#### [Record set]
================

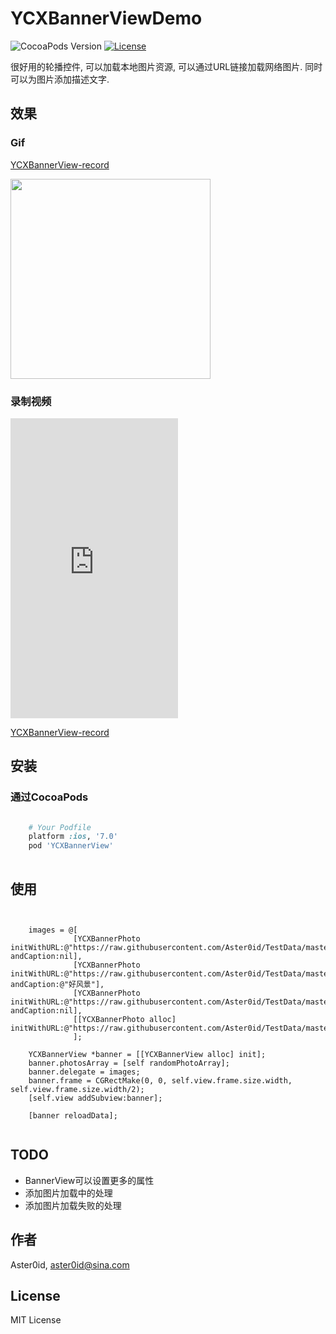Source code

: # YCXBannerViewDemo

![CocoaPods Version](https://img.shields.io/cocoapods/v/YCXBannerView.svg?style=flat)
[![License](https://img.shields.io/github/license/aster0id/YCXBannerViewDemo.svg?style=flat)](https://github.com/Aster0id/YCXBannerViewDemo/blob/master/LICENSE)

很好用的轮播控件, 可以加载本地图片资源, 可以通过URL链接加载网络图片. 同时可以为图片添加描述文字.


## 效果

### Gif

[YCXBannerView-record](https://vid.me/TyEV)

<img src="https://vid.me/TyEV" width="320">

### 录制视频

<iframe src="https://vid.me/e/qVJw" frameborder="0" allowfullscreen webkitallowfullscreen mozallowfullscreen scrolling="no" height="480" width="268"></iframe>

[YCXBannerView-record](https://vid.me/qVJw)


## 安装

### 通过CocoaPods

```ruby

	# Your Podfile
	platform :ios, '7.0'
	pod 'YCXBannerView'
	
```


## 使用

```objc


	images = @[
              [YCXBannerPhoto initWithURL:@"https://raw.githubusercontent.com/Aster0id/TestData/master/img1.jpg" andCaption:nil],
              [YCXBannerPhoto initWithURL:@"https://raw.githubusercontent.com/Aster0id/TestData/master/img2.jpg" andCaption:@"好风景"],
              [YCXBannerPhoto initWithURL:@"https://raw.githubusercontent.com/Aster0id/TestData/master/img3.jpg" andCaption:nil],
              [[YCXBannerPhoto alloc] initWithURL:@"https://raw.githubusercontent.com/Aster0id/TestData/master/img4.jpg"]
              ];
              
    YCXBannerView *banner = [[YCXBannerView alloc] init];
    banner.photosArray = [self randomPhotoArray];
    banner.delegate = images;
    banner.frame = CGRectMake(0, 0, self.view.frame.size.width, self.view.frame.size.width/2);
    [self.view addSubview:banner];

    [banner reloadData];
    

```


## TODO

* BannerView可以设置更多的属性
* 添加图片加载中的处理
* 添加图片加载失败的处理


## 作者

Aster0id, aster0id@sina.com


## License

MIT License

================

#### [Exercise instructions]
Repeat each record verbatim, pictures excluded.

#### [Task result]
Source code

: # YCXBannerViewDemo

![CocoaPods Version](https://img.shields.io/cocoapods/v/YCXBannerView.svg?style=flat)
[![License](https://img.shields.io/github/license/aster0id/YCXBannerViewDemo.svg?style=flat)](https://github.com/Aster0id/YCXBannerViewDemo/blob/master/LICENSE)

很好用的轮播控件, 可以加载本地图片资源, 可以通过URL链接加载网络图片. 同时可以为图片添加描述文字.


## 效果

### Gif

[YCXBannerView-record](https://vid.me/TyEV)

<img src="https://vid.me/TyEV" width="320">

### 录制视频

<iframe src="https://vid.me/e/qVJw" frameborder="0" allowfullscreen webkitallowfullscreen mozallowfullscreen scrolling="no" height="480" width="268"></iframe>

[YCXBannerView-record](https://vid.me/qVJw)


## 安装

### 通过CocoaPods

```ruby

	# Your Podfile
	platform :ios, '7.0'
	pod 'YCXBannerView'
	
```


## 使用

```objc


	images = @[
              [YCXBannerPhoto initWithURL:@"https://raw.githubusercontent.com/Aster0id/TestData/master/img1.jpg" andCaption:nil],
              [YCXBannerPhoto initWithURL:@"https://raw.githubusercontent.com/Aster0id/TestData/master/img2.jpg" andCaption:@"好风景"],
              [YCXBannerPhoto initWithURL:@"https://raw.githubusercontent.com/Aster0id/TestData/master/img3.jpg" andCaption:nil],
              [[YCXBannerPhoto alloc] initWithURL:@"https://raw.githubusercontent.com/Aster0id/TestData/master/img4.jpg"]
              ];
              
    YCXBannerView *banner = [[YCXBannerView alloc] init];
    banner.photosArray = [self randomPhotoArray];
    banner.delegate = images;
    banner.frame = CGRectMake(0, 0, self.view.frame.size.width, self.view.frame.size.width/2);
    [self.view addSubview:banner];

    [banner reloadData];
    

```


## TODO

* BannerView可以设置更多的属性
* 添加图片加载中的处理
* 添加图片加载失败的处理


## 作者

Aster0id, aster0id@sina.com


## License

MIT License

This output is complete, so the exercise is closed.